» **What is needed**:
Within the listing, each line that has the string "description" should be copied.

» **Working data**:
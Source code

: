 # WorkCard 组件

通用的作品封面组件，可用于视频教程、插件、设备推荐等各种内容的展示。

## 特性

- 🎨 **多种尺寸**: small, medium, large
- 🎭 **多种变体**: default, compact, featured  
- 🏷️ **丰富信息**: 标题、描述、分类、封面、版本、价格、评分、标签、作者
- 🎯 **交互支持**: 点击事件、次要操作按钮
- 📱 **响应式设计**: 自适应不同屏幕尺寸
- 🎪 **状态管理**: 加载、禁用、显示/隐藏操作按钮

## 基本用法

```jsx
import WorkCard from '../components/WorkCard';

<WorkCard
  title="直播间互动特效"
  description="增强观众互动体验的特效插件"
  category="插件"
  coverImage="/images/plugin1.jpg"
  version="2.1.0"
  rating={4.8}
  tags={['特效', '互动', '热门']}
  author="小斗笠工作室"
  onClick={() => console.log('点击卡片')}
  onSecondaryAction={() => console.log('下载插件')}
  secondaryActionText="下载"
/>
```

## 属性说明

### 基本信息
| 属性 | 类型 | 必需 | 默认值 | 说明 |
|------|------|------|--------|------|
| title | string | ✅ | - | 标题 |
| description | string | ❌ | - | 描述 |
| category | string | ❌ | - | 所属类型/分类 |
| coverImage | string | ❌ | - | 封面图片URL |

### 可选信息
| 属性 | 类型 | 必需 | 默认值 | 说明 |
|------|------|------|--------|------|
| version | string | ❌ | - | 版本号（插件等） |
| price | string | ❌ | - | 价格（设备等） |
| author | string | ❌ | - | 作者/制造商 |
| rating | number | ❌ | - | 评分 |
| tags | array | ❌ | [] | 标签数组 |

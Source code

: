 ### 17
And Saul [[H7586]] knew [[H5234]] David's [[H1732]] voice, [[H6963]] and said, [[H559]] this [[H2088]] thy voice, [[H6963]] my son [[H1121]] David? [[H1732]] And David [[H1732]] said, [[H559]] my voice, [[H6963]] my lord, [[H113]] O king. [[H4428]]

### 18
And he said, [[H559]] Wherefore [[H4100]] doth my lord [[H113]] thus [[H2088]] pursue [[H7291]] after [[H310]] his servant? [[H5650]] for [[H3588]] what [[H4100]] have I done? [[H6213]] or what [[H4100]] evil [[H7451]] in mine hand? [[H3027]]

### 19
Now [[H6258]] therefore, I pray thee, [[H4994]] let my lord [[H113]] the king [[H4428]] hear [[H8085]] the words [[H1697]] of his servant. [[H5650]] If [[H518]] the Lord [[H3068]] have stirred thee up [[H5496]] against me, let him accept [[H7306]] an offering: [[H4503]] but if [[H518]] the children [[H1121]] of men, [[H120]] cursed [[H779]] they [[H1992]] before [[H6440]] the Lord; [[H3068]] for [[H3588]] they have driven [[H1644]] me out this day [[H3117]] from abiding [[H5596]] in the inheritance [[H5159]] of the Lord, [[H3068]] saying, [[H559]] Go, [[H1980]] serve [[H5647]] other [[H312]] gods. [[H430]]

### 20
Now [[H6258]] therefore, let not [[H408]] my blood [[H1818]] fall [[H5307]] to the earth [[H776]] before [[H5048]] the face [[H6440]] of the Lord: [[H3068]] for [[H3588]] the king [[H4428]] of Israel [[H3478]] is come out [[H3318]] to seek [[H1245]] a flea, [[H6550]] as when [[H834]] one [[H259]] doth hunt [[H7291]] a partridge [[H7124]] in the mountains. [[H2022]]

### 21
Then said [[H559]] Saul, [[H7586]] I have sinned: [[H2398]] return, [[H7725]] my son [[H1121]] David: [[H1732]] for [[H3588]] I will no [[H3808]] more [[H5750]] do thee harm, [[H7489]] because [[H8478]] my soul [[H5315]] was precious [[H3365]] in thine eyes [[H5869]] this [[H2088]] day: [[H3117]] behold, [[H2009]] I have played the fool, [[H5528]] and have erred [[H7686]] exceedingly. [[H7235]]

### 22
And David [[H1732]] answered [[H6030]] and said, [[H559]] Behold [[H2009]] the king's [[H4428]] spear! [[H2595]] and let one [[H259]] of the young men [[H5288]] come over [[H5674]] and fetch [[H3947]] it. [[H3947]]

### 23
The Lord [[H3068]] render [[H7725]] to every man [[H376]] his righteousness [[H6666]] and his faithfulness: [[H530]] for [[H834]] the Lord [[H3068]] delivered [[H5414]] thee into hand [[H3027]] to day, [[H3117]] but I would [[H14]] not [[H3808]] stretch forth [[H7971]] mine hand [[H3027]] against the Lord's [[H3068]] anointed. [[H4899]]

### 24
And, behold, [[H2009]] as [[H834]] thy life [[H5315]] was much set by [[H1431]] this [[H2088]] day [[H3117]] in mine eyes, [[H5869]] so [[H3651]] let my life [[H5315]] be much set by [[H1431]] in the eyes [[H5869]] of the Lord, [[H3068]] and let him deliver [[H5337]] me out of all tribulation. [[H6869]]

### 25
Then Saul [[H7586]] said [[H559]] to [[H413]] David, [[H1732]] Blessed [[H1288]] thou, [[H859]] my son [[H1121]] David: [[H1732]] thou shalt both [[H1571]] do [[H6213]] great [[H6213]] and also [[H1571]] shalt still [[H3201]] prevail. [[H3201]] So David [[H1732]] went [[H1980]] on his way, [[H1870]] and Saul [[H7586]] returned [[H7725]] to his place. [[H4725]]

» **Response area**:
  description="增强观众互动体验的特效插件"
| description | string | ❌ | - | 描述 |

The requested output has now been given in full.